MFH January 6, 2012 at 12:17 am

“The solution to squeakstination is obvious: turn off the annoying signal [...]”

In a roundabout way you’ve discovered why I don’t typically carry a cell phone.

To mildly abuse your above text:

“The hardest squeakastination situations are one-way adversarial ones. [Callers to your cell phone] are great examples: they want to [interrupt] you, and you want to be kind to them [since they probably know you and are presumably calling you for a reason]. [...]”

“But figuring out coping strategies is crucial, because once [a caller] figures out [that they can force you to interrupt yourself] he/she/it will use it repeatedly, enslaving you.”

Since cell phones don’t have any kind of reservation/schedule negotiation protocol, it’s generally less stressful to be permanently unavailable except via email.

This strikes me as a shame, since the social contract for land lines used to be very different. If you answer, you’re at home and most likely able to talk. If you don’t answer, you’re probably out and about and I didn’t actually bother or interrupt you– no harm done.

But when I get a non-emergency call while I’m trying to pick out a good cantaloupe, it startles me and makes me feel guilty when I ignore it. Then I get angry that I feel guilty. Net result is me leaving my phone at home whenever I go somewhere, unless I’ve pre-agreed with someone to carry it.

The flip side sucks too. Nothing sucks worse than calling someone and they answer on their car bluetooth set. Or when they’re eating a late dinner, etc. You just know those are going to be a shitty call with basically no real meaning exchanged.

It would be nice to optionally use some kind of schedule negotiation algorithm so both parties could talk when they’re both free. But a lot of MB strong E types actually __like__ the excitement of impromptu squeakastination!

A conundrum.

Tim Nichols January 6, 2012 at 1:10 pm

The model would be richer with another dimension, I think: important vs. trivial. You’re focusing on prioritizing (trivial) tasks that you’re averse to in this post, and you’re right: that’s a huge time- and attention-waster. But prioritizing important tasks that you’re averse to is a valuable habit, and it builds resolve that pays off big-time in critical situations.

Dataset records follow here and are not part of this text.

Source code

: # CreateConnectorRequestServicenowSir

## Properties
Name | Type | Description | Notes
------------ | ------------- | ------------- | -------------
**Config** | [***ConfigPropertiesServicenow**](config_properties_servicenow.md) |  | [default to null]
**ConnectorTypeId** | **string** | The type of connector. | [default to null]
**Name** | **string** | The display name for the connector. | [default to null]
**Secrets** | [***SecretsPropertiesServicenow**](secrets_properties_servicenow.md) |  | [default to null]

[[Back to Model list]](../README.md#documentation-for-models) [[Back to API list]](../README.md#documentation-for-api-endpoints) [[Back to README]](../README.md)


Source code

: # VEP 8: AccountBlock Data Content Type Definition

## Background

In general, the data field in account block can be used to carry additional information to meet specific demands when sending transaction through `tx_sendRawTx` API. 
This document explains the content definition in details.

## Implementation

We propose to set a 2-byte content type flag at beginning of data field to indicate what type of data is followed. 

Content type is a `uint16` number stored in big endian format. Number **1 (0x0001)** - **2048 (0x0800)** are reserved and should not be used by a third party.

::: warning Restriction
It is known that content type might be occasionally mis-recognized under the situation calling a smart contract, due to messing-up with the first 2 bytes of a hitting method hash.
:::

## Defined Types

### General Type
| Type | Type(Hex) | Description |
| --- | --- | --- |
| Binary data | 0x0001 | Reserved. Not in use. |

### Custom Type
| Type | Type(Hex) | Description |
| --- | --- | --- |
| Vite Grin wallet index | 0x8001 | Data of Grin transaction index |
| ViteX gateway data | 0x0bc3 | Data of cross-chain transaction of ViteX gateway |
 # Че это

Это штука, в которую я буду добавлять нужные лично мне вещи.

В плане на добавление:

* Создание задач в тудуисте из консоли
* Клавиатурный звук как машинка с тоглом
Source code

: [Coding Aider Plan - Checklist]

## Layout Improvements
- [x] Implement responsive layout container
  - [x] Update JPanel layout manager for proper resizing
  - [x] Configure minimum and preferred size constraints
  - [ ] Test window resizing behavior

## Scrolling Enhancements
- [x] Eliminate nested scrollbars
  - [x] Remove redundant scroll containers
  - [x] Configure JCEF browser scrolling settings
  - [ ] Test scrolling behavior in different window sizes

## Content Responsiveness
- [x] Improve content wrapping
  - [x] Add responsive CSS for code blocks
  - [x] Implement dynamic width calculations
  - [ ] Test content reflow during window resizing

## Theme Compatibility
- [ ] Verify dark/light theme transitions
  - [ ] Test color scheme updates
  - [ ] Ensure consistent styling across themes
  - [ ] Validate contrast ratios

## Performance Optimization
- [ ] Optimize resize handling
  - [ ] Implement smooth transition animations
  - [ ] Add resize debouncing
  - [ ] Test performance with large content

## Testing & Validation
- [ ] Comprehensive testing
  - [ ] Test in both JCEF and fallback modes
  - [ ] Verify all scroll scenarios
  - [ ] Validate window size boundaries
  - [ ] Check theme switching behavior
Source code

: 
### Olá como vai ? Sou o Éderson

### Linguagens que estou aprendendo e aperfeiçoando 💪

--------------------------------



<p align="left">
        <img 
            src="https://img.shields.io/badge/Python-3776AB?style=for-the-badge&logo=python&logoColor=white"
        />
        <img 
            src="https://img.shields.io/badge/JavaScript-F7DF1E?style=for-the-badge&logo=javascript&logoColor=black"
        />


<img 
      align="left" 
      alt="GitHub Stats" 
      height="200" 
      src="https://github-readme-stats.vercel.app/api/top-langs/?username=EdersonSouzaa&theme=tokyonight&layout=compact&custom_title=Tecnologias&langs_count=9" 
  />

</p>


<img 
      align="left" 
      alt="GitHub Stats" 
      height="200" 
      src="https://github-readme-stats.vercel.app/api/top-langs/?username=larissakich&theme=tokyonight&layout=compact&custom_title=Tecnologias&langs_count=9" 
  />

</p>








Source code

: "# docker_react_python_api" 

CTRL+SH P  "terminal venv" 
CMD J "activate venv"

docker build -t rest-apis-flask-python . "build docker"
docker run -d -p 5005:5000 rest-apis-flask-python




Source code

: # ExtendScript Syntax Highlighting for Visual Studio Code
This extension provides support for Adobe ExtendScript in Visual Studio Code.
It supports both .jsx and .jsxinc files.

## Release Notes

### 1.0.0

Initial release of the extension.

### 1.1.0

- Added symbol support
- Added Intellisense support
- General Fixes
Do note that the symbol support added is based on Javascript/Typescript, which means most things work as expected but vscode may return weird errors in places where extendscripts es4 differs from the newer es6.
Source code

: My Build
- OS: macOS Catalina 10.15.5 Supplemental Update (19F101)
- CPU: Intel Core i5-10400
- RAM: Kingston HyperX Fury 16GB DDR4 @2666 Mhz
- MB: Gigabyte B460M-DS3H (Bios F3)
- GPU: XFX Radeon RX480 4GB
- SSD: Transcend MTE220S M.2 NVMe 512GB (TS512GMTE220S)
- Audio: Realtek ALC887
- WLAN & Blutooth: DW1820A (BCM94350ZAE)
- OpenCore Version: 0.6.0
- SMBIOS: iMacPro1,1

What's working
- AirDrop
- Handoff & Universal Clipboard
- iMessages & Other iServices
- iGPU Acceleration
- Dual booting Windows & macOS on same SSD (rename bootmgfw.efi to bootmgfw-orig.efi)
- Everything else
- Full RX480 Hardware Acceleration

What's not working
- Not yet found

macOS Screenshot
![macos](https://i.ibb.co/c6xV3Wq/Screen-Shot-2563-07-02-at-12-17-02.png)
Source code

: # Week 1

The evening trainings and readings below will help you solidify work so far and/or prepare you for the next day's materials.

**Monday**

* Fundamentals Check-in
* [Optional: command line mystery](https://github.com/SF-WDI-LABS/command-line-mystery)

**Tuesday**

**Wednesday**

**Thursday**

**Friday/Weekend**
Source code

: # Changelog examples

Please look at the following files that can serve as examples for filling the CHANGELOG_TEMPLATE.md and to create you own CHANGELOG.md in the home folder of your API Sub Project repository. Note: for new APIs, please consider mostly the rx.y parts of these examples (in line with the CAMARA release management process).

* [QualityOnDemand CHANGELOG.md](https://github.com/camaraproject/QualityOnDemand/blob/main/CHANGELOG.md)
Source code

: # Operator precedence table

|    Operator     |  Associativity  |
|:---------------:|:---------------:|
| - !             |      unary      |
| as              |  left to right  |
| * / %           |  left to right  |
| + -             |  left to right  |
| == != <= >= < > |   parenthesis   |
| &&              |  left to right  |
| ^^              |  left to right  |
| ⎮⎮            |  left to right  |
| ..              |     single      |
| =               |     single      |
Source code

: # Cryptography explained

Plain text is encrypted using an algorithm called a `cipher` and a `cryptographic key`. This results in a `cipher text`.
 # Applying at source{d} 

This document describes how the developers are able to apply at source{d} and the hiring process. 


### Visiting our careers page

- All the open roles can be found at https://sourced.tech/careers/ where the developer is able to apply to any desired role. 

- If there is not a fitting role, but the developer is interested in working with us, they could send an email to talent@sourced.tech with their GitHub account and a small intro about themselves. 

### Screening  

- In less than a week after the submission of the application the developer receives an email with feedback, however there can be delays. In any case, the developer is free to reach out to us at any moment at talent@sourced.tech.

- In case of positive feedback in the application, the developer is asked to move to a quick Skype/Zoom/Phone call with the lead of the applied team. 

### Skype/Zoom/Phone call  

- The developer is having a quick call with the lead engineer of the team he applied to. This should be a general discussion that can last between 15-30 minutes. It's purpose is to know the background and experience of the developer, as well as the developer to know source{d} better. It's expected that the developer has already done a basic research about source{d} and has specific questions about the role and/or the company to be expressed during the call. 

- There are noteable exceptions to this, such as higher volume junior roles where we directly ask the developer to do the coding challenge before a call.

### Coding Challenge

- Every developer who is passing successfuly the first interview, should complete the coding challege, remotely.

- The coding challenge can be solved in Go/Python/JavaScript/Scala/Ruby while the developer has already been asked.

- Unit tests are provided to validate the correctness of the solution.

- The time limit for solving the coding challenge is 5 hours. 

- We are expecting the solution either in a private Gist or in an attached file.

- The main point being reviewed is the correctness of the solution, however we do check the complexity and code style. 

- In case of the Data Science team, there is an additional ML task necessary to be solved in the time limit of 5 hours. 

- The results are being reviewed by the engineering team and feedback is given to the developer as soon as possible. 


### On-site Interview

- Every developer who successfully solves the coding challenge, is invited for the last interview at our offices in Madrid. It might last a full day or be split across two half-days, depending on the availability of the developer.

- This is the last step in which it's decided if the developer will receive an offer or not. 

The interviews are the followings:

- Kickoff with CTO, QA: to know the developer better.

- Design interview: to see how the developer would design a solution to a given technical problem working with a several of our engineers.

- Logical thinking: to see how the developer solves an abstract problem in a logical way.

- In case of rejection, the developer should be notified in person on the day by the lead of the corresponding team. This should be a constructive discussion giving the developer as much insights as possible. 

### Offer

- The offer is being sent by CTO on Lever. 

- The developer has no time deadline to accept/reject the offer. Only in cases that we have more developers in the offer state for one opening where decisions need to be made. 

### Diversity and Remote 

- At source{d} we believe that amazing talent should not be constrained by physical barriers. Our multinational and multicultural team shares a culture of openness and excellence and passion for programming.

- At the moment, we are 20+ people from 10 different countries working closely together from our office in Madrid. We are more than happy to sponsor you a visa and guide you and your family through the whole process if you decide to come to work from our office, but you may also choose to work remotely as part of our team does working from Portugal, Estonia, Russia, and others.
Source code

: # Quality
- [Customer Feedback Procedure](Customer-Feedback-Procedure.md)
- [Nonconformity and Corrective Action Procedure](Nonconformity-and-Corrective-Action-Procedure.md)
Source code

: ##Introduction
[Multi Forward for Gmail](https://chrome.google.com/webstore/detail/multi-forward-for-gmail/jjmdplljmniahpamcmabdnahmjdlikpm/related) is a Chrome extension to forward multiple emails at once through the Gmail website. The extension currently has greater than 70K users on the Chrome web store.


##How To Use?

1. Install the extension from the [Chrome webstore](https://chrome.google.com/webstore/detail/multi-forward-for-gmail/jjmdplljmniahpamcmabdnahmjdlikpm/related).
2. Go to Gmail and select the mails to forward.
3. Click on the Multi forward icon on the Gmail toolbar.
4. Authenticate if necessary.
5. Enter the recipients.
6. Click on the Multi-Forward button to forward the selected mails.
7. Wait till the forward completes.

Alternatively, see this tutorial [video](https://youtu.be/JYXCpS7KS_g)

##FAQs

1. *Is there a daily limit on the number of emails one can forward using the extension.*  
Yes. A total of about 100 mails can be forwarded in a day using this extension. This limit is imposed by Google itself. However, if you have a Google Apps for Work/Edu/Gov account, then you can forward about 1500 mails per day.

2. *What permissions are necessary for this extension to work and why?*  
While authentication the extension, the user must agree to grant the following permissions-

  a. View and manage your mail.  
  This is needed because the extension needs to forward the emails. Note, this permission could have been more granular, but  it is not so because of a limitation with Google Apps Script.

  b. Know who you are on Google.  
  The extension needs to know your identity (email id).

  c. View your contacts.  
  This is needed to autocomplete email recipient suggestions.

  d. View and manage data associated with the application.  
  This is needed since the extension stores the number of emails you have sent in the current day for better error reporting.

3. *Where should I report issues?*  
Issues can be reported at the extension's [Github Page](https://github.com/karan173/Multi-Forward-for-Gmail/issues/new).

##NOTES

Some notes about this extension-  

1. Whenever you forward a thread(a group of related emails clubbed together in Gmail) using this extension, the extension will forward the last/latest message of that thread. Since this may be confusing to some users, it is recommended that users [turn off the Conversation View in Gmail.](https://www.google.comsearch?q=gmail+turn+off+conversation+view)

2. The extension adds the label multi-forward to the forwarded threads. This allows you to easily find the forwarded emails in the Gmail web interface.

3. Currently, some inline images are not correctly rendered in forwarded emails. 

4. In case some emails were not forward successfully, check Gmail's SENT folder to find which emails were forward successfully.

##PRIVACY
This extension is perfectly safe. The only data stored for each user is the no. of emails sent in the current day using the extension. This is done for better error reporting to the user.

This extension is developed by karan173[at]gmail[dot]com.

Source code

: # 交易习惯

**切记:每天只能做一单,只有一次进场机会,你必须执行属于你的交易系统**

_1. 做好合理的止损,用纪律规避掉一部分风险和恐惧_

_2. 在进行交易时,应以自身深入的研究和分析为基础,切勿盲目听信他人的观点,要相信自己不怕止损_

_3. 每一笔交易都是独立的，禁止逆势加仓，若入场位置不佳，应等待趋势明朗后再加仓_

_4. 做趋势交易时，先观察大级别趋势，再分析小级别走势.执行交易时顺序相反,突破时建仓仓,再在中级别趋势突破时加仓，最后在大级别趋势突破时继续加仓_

Kirk VandenBerghe February 7, 2012 at 5:07 pm

Yes, a third “importance” dimension would enrich this model.

Scarhawk January 6, 2012 at 1:31 pm

Seems like a simpler way to describe it is “reacting.” You’re not in charge of your own behavior, you’re merely jumping every time a red light goes on, placating every minor complaint from everyone (or every software bot) who has access to your attention. You never receive gratitude in return, only the joy of silence as the complaints fall momentarily silent.

One of the reasons this pattern is so hard to break is that the more often you repeat a behavior, the more addictive it becomes. Cigarettes are more addictive than coffee partly because they wear off faster. Eventually you may find yourself with a cigarette burning all the time just so you don’t feel the clock ticking down to the next one. My grandfather was known for having more than one smoke going at a time, leaving one smoldering in an ashtray in one room and lighting another if he went into a different room.

Learning to recognize and stop your own reactive behavior, and replace it with active decisions about what you’re doing, is the heart of most self-help training. If you read any self-help book thoroughly, you’ll usually find Buddhism is either hinted at as the next step or will recognize Buddhist themes throughout that have been relabeled in modern language. The same themes have been embedded into other religions, but prescriptively, while Buddhism is more “try it for yourself and see.” Rather than tell you how to behave in life, it tells you how to practice in the abstract and lets you connect the metaphor of practice to real life for yourself.